EXERCISE DETAILS: Reproduce the entries word for word, and omit any picture you find in them.

Start of RECORDS SHOWN

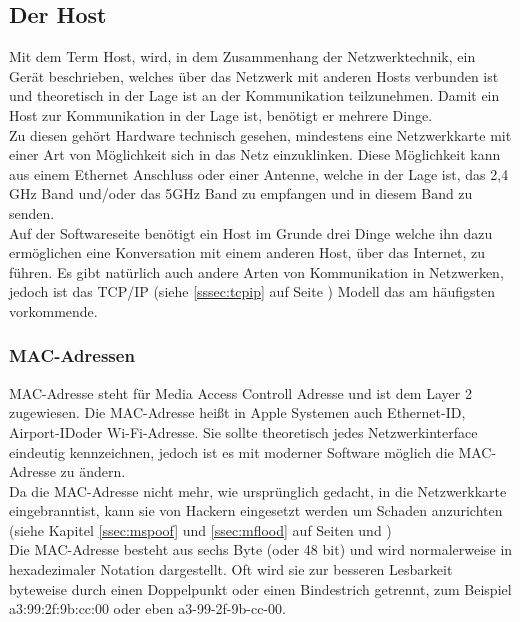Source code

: \documentclass[11pt,a4paper]{report}
\begin{document}
\subsection{Der Host}
Mit dem Term \glqq Host\grqq , wird, in dem Zusammenhang der Netzwerktechnik, ein Gerät beschrieben, welches über das Netzwerk mit anderen Hosts verbunden ist und theoretisch in der Lage ist an der Kommunikation teilzunehmen. Damit ein Host zur Kommunikation in der Lage ist, benötigt er mehrere Dinge.\\
Zu diesen gehört Hardware technisch gesehen, mindestens eine Netzwerkkarte mit einer Art von Möglichkeit sich in das Netz einzuklinken. Diese Möglichkeit kann aus einem Ethernet Anschluss oder einer Antenne, welche in der Lage ist, das 2,4 GHz Band und/oder das 5GHz Band zu empfangen und in diesem Band zu senden.\\
Auf der Softwareseite benötigt ein Host im Grunde drei Dinge welche ihn dazu ermöglichen eine Konversation mit einem anderen Host, über das Internet, zu führen. Es gibt natürlich auch andere Arten von Kommunikation in Netzwerken, jedoch ist das TCP/IP (siehe \ref{sssec:tcpip} auf Seite \pageref{sssec:tcpip}) Modell das am häufigsten vorkommende. 

\subsubsection{MAC-Adressen}\label{sssec:macaddr}
MAC-Adresse steht für Media Access Controll Adresse und ist dem Layer 2 zugewiesen. Die MAC-Adresse heißt in Apple Systemen auch \glqq Ethernet-ID\grqq , \glqq Airport-ID\grqq oder \glqq Wi-Fi-Adresse\grqq . Sie sollte theoretisch jedes Netzwerkinterface eindeutig kennzeichnen, jedoch ist es mit moderner Software möglich die MAC-Adresse zu ändern.\\
Da die MAC-Adresse nicht mehr, wie ursprünglich gedacht, in die Netzwerkkarte \glqq eingebrannt\grqq ist, kann sie von Hackern eingesetzt werden um Schaden anzurichten (siehe Kapitel \ref{ssec:mspoof} und \ref{ssec:mflood} auf Seiten \pageref{ssec:mspoof} und \pageref{ssec:mflood})\\

Die MAC-Adresse besteht aus sechs Byte (oder 48 bit) und wird normalerweise in hexadezimaler Notation dargestellt. Oft wird sie zur besseren Lesbarkeit byteweise durch einen Doppelpunkt oder einen Bindestrich getrennt, zum Beispiel a3:99:2f:9b:cc:00 oder eben a3-99-2f-9b-cc-00.\\
\end{document}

End of RECORDS SHOWN

WRITTEN ANSWER:
Source code

: \documentclass[11pt,a4paper]{report}
\begin{document}
\subsection{Der Host}
Mit dem Term \glqq Host\grqq , wird, in dem Zusammenhang der Netzwerktechnik, ein Gerät beschrieben, welches über das Netzwerk mit anderen Hosts verbunden ist und theoretisch in der Lage ist an der Kommunikation teilzunehmen. Damit ein Host zur Kommunikation in der Lage ist, benötigt er mehrere Dinge.\\
Zu diesen gehört Hardware technisch gesehen, mindestens eine Netzwerkkarte mit einer Art von Möglichkeit sich in das Netz einzuklinken. Diese Möglichkeit kann aus einem Ethernet Anschluss oder einer Antenne, welche in der Lage ist, das 2,4 GHz Band und/oder das 5GHz Band zu empfangen und in diesem Band zu senden.\\
Auf der Softwareseite benötigt ein Host im Grunde drei Dinge welche ihn dazu ermöglichen eine Konversation mit einem anderen Host, über das Internet, zu führen. Es gibt natürlich auch andere Arten von Kommunikation in Netzwerken, jedoch ist das TCP/IP (siehe \ref{sssec:tcpip} auf Seite \pageref{sssec:tcpip}) Modell das am häufigsten vorkommende. 

\subsubsection{MAC-Adressen}\label{sssec:macaddr}
MAC-Adresse steht für Media Access Controll Adresse und ist dem Layer 2 zugewiesen. Die MAC-Adresse heißt in Apple Systemen auch \glqq Ethernet-ID\grqq , \glqq Airport-ID\grqq oder \glqq Wi-Fi-Adresse\grqq . Sie sollte theoretisch jedes Netzwerkinterface eindeutig kennzeichnen, jedoch ist es mit moderner Software möglich die MAC-Adresse zu ändern.\\
Da die MAC-Adresse nicht mehr, wie ursprünglich gedacht, in die Netzwerkkarte \glqq eingebrannt\grqq ist, kann sie von Hackern eingesetzt werden um Schaden anzurichten (siehe Kapitel \ref{ssec:mspoof} und \ref{ssec:mflood} auf Seiten \pageref{ssec:mspoof} und \pageref{ssec:mflood})\\

Die MAC-Adresse besteht aus sechs Byte (oder 48 bit) und wird normalerweise in hexadezimaler Notation dargestellt. Oft wird sie zur besseren Lesbarkeit byteweise durch einen Doppelpunkt oder einen Bindestrich getrennt, zum Beispiel a3:99:2f:9b:cc:00 oder eben a3-99-2f-9b-cc-00.\\
\end{document}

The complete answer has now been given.